The facts are construed in the light most favorable to Plaintiff, as the non-moving party on Defendants' Motion. See Anderson v. Liberty Lobby, Inc., 477 U.S. 242, 255 (1986). To the extent that the video clearly depicts the events at issue, they will prevail over contrary versions of the events submitted by either side. “[W]hen a video ‘quite clearly contradicts the version of the story told by [the plaintiff] . . . so that no reasonable jury could believe it, a court should not adopt [the plaintiff's] version of the facts for purposes of ruling on a motion for summary judgment.'” Witt v. West Virginia State Police, Troop 2, 633 F.3d 272, 276 (4th Cir. 2011) (alterations in original) (quoting Scott v. Harris, 550 U.S. 372, 378 (2007)); see also Assa'ad-Faltas v. Wal-Mart Stores E., L.P., No. 03:18-3563-TLW-SVH, 2021 WL 2228464, at *1 n.2 (D.S.C. Jan. 11, 2021) (applying Scott in a slip and fall case), report and recommendation adopted, No. CV 3:18-3563-TLW, 2021 WL 2227350 (D.S.C. June 1, 2021).

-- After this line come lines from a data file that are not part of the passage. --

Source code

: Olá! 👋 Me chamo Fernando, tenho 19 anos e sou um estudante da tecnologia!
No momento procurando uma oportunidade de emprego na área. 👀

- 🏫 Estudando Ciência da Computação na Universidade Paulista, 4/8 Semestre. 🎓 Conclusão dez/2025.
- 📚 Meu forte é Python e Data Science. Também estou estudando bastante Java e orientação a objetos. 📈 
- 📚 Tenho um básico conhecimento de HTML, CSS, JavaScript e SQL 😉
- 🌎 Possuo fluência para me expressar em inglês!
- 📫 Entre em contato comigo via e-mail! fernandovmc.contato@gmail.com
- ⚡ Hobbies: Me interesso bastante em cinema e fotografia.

Plaintiff has disputed the video's accuracy, alleging that the video evidence Defendants provided was edited. See ECF Nos. 29, 31. She maintains that she viewed two videos, one of which she has in her possession, and alleges the differences between the two videos “clearly indicate” that the video surveillance was edited. ECF No. 31. However, other than this allegation, Plaintiff has not provided any evidence to support her assertion, despite indicating she has a video in her possession. See Anderson, 477 U.S. at 249 (noting that, in the face of a properly supported motion for summary judgment, a plaintiff cannot rest on his allegations to get to a jury without “any significant probative evidence tending to support the complaint”). Plaintiff's mere assertion that the video was “edited” is not enough to throw the authenticity of the video into question, nor does it create a genuine issue of material fact that would preclude summary judgment. See Thompson v. Potomac Elec. Power Co., 312 F.3d 645, 649 (4th Cir. 2002) (noting conclusory or speculative allegations or denials, without more, are insufficient to preclude the granting of the summary judgment motion).

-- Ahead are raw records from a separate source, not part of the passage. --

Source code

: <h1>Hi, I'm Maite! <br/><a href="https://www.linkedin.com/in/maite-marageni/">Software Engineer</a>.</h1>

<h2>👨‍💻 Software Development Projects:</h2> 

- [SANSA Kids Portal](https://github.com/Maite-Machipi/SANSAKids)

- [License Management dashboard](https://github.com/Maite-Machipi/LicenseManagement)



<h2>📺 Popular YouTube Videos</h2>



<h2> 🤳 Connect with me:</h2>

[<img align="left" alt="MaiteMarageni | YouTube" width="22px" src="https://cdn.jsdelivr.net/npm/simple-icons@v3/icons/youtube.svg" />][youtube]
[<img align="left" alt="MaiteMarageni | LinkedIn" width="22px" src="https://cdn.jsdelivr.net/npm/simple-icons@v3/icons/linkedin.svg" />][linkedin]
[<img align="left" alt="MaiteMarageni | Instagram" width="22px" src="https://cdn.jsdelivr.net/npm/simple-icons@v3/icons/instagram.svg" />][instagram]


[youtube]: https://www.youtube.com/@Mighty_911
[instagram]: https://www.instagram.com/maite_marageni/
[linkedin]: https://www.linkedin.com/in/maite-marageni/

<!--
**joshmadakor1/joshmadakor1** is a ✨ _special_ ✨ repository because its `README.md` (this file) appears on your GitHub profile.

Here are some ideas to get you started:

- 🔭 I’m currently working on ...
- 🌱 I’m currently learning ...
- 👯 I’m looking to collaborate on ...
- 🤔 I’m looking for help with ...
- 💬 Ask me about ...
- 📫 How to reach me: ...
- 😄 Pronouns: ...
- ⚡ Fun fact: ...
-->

The timestamp notation refers to the length expended on the video clip provided to the Court. See ECF No. 28.
On June 20, 2022, Plaintiff, who was originally represented by counsel, commenced this action in the Court of Common Pleas for Charleston County, South Carolina. ECF No. 1-1. Defendants removed the action to federal court, pursuant to this Court's diversity jurisdiction. ECF No. 1 at 2. Plaintiff, now proceeding pro se, claims that Defendants breached their duty of care owed to her on their premises. ECF No. 1-1 at 4. Additionally, Plaintiff claims that Defendants knew or should have known that there was a hazardous condition and failed to remedy it. Id. Plaintiff seeks actual, compensatory, and punitive damages, among other things. ECF No. 1-1 at 4-5.
On August 17, 2022, Defendants' counsel produced a copy of the surveillance video to Plaintiff's counsel, and Defendants indicated that they intended to pursue sanctions under the South Carolina Frivolous Civil Proceedings Sanctions Act, unless Plaintiff dismissed the lawsuit by August 31, 2022. ECF No. 24-4. On August 25, 2022, Plaintiff's counsel moved to withdraw as attorney for Plaintiff, which was ultimately granted. ECF Nos. 10, 14, 16, 17, 18.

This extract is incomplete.